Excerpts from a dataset
Content starts

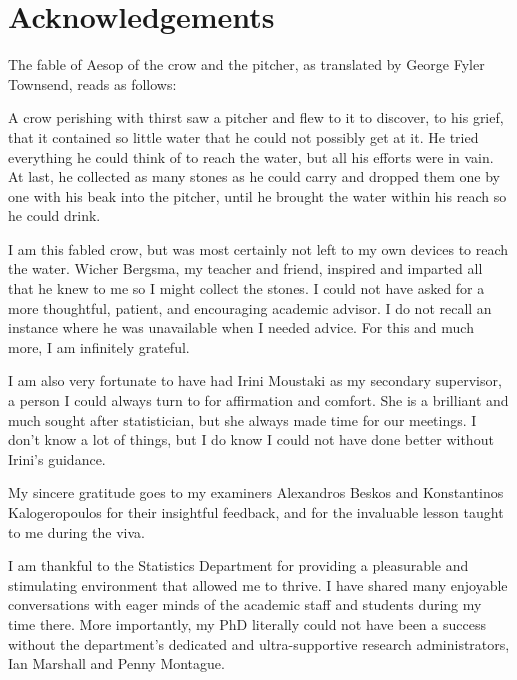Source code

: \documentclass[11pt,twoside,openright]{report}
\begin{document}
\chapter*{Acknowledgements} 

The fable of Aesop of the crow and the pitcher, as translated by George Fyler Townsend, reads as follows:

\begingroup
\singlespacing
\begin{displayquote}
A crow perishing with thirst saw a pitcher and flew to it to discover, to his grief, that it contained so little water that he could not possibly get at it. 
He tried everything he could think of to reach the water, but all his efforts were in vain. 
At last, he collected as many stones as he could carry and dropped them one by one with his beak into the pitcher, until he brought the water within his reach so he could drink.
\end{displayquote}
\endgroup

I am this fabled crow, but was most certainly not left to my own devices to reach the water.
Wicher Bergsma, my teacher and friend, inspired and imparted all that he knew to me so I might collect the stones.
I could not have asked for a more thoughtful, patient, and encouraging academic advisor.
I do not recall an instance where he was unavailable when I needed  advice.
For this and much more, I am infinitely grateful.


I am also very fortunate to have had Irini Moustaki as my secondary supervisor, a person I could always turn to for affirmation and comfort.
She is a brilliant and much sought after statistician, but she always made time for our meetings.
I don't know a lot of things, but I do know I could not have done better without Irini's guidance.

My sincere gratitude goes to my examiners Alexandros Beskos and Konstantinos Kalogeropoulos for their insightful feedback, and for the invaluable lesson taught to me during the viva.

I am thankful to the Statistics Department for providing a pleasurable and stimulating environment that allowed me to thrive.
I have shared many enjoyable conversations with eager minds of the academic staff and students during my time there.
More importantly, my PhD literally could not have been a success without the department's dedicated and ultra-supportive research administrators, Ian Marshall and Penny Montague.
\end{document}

Content ends

Retype all the data exactly. Omit pictures.

Source code

: \documentclass[11pt,twoside,openright]{report}
\begin{document}
\chapter*{Acknowledgements} 

The fable of Aesop of the crow and the pitcher, as translated by George Fyler Townsend, reads as follows:

\begingroup
\singlespacing
\begin{displayquote}
A crow perishing with thirst saw a pitcher and flew to it to discover, to his grief, that it contained so little water that he could not possibly get at it. 
He tried everything he could think of to reach the water, but all his efforts were in vain. 
At last, he collected as many stones as he could carry and dropped them one by one with his beak into the pitcher, until he brought the water within his reach so he could drink.
\end{displayquote}
\endgroup

I am this fabled crow, but was most certainly not left to my own devices to reach the water.
Wicher Bergsma, my teacher and friend, inspired and imparted all that he knew to me so I might collect the stones.
I could not have asked for a more thoughtful, patient, and encouraging academic advisor.
I do not recall an instance where he was unavailable when I needed  advice.
For this and much more, I am infinitely grateful.


I am also very fortunate to have had Irini Moustaki as my secondary supervisor, a person I could always turn to for affirmation and comfort.
She is a brilliant and much sought after statistician, but she always made time for our meetings.
I don't know a lot of things, but I do know I could not have done better without Irini's guidance.

My sincere gratitude goes to my examiners Alexandros Beskos and Konstantinos Kalogeropoulos for their insightful feedback, and for the invaluable lesson taught to me during the viva.

I am thankful to the Statistics Department for providing a pleasurable and stimulating environment that allowed me to thrive.
I have shared many enjoyable conversations with eager minds of the academic staff and students during my time there.
More importantly, my PhD literally could not have been a success without the department's dedicated and ultra-supportive research administrators, Ian Marshall and Penny Montague.
\end{document}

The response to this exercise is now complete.